The Board in Guevara-Alfaro returned to the same issues decided by former Attorney General Mukasey in Matter of Silva-Trevino, 24 I&N Dec. 687 (AG 2008).

It first held that any intentional sexual contact between an adult and a child of less than 16 years of age involves moral turpitude if the adult knew or should have known the child was under 16. Thus, it held that a conviction under California Penal Code 261.5(d) (sexual intercourse between 21+ adult and minor under 16) may involve moral turpitude.

It acknowledged, however, that 261.5(d) did not categorically involve moral turpitude because the offense does not require that the perpetrator knew or reasonably should have known that the victim was less than 16 years of age.

In reaching this conclusion, the Board cited Brand-X to assert that the Ninth Circuit had to defer to this interpretation despite its decision in Quintero-Salazar v. Keisler, 506 F.3d 688 (9th Cir. 2007).  It noted the Ninth Circuit ruled in Marmolejo-Campos v.
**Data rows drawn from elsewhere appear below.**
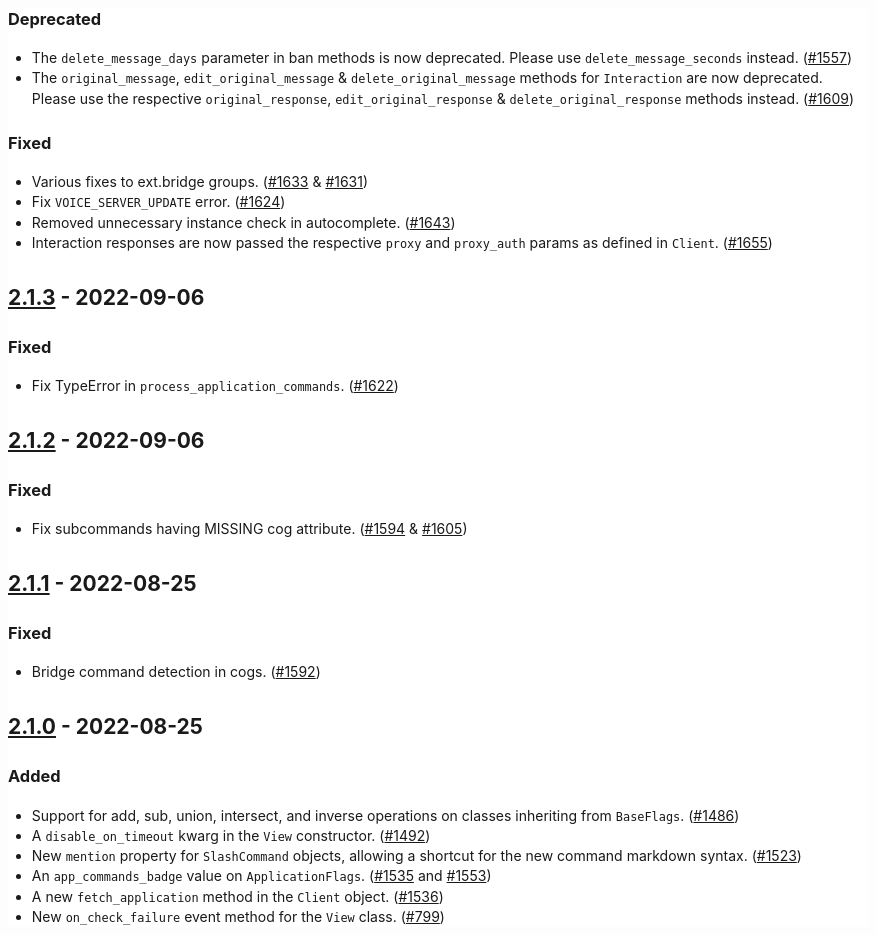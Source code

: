 ### Deprecated

- The `delete_message_days` parameter in ban methods is now deprecated. Please use
  `delete_message_seconds` instead.
  ([#1557](https://github.com/Pycore-Development/pycore/pull/1557))
- The `original_message`, `edit_original_message` & `delete_original_message` methods
  for `Interaction` are now deprecated. Please use the respective `original_response`,
  `edit_original_response` & `delete_original_response` methods instead.
  ([#1609](https://github.com/Pycore-Development/pycore/pull/1609))

### Fixed

- Various fixes to ext.bridge groups.
  ([#1633](https://github.com/Pycore-Development/pycore/pull/1633) &
  [#1631](https://github.com/Pycore-Development/pycore/pull/1631))
- Fix `VOICE_SERVER_UPDATE` error.
  ([#1624](https://github.com/Pycore-Development/pycore/pull/1624))
- Removed unnecessary instance check in autocomplete.
  ([#1643](https://github.com/Pycore-Development/pycore/pull/1643))
- Interaction responses are now passed the respective `proxy` and `proxy_auth` params as
  defined in `Client`. ([#1655](https://github.com/Pycore-Development/pycore/pull/1655))

## [2.1.3] - 2022-09-06

### Fixed

- Fix TypeError in `process_application_commands`.
  ([#1622](https://github.com/Pycore-Development/pycore/pull/1622))

## [2.1.2] - 2022-09-06

### Fixed

- Fix subcommands having MISSING cog attribute.
  ([#1594](https://github.com/Pycore-Development/pycore/pull/1594) &
  [#1605](https://github.com/Pycore-Development/pycore/pull/1605))

## [2.1.1] - 2022-08-25

### Fixed

- Bridge command detection in cogs.
  ([#1592](https://github.com/Pycore-Development/pycore/pull/1592))

## [2.1.0] - 2022-08-25

### Added

- Support for add, sub, union, intersect, and inverse operations on classes inheriting
  from `BaseFlags`. ([#1486](https://github.com/Pycore-Development/pycore/pull/1486))
- A `disable_on_timeout` kwarg in the `View` constructor.
  ([#1492](https://github.com/Pycore-Development/pycore/pull/1492))
- New `mention` property for `SlashCommand` objects, allowing a shortcut for the new
  command markdown syntax.
  ([#1523](https://github.com/Pycore-Development/pycore/pull/1523))
- An `app_commands_badge` value on `ApplicationFlags`.
  ([#1535](https://github.com/Pycore-Development/pycore/pull/1535) and
  [#1553](https://github.com/Pycore-Development/pycore/pull/1553))
- A new `fetch_application` method in the `Client` object.
  ([#1536](https://github.com/Pycore-Development/pycore/pull/1536))
- New `on_check_failure` event method for the `View` class.
  ([#799](https://github.com/Pycore-Development/pycore/pull/799))

[unreleased]: https://github.com/Pycore-Development/pycore/compare/v2.4.1...HEAD
[2.4.1]: https://github.com/Pycore-Development/pycore/compare/v2.4.0...v2.4.1
[2.4.0]: https://github.com/Pycore-Development/pycore/compare/v2.3.3...v2.4.0
[2.3.3]: https://github.com/Pycore-Development/pycore/compare/v2.3.2...v2.3.3
[2.3.2]: https://github.com/Pycore-Development/pycore/compare/v2.3.1...v2.3.2
[2.3.1]: https://github.com/Pycore-Development/pycore/compare/v2.3.0...v2.3.1
[2.3.0]: https://github.com/Pycore-Development/pycore/compare/v2.2.2...v2.3.0
[2.2.2]: https://github.com/Pycore-Development/pycore/compare/v2.2.1...v2.2.2
[2.2.1]: https://github.com/Pycore-Development/pycore/compare/v2.2.0...v2.2.1
[2.2.0]: https://github.com/Pycore-Development/pycore/compare/v2.1.3...v2.2.0
[2.1.3]: https://github.com/Pycore-Development/pycore/compare/v2.1.2...v2.1.3
[2.1.2]: https://github.com/Pycore-Development/pycore/compare/v2.1.1...v2.1.2
[2.1.1]: https://github.com/Pycore-Development/pycore/compare/v2.1.0...v2.1.1
[2.1.0]: https://github.com/Pycore-Development/pycore/compare/v2.0.1...v2.1.0
[2.0.1]: https://github.com/Pycore-Development/pycore/compare/v2.0.0...v2.0.1
[2.0.0]: https://github.com/Pycore-Development/pycore/compare/v2.0.0-rc.1...v2.0.0
[version guarantees]: https://docs.pycore.dev/en/stable/version_guarantees.html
Holder, 558 F.3d 903 (9th Cir.2009) (en banc) that the definition of a  crime of moral turpitude is quintessentially ambiguous, so the the court must defer to the Board's interpretation.

Quintero-Salazar had held that 261.5(d) would not involve moral turpitude if, for example, the relationship was between a high school junior of 15 years and 11 months and a college student of 21 years.  It noted that the conduct involved, consensual sex, would be legal if the two were married.  Marriages between 21 year-olds and 15 year-olds may not be as common as they once were in the U.S., but are legally possible in some states with parental consent.

Guevara Alfaro disagreed, holding that intentional sexual contact between a 15 year-old and a 21 year-old would involve moral turpitude, if the 21 year-old knew or reasonably should have known the victims age.  It did not explain how this could be a crime of moral turpitude if the two were legally married.

The Board next held it should use the process enunciated by Silva-Trevino to determine whether the offense actually involved moral turpitude (i.e., whether the perpetrator knew or reasonably should have known the victims age).  It held that since 261.5(d) did not categorically involve moral turpitude, it had to examine the record of conviction documents and, if the record of conviction is inconclusive, it had to review other probative evidence to determine if the offense involved moral turpitude.  This would include, in this case, the testimony of the respondent.

The important caveat that both Silva-Trevino and Guevara Alfaro included, but which immigration judges may overlook, is that they may proceed to the third step of examining other probative evidence only if the record of conviction documents are "inconclusive."  This should mean that an IJ may not look at other evidence if the record of conviction documents clearly show that the offense did not involve moral turpitude.  Thus, where state law permits such a conviction, a guilty plea that stipulates the defendant "did not know and had no reasonable basis for knowing the victim was under 16" should prevent inquiry by the IJ beyond the record of conviction.  The record of conviction in such a case would be conclusive.  Whether the Board actually adheres to this aspect of Silva-Trevino, however, remains to be seen.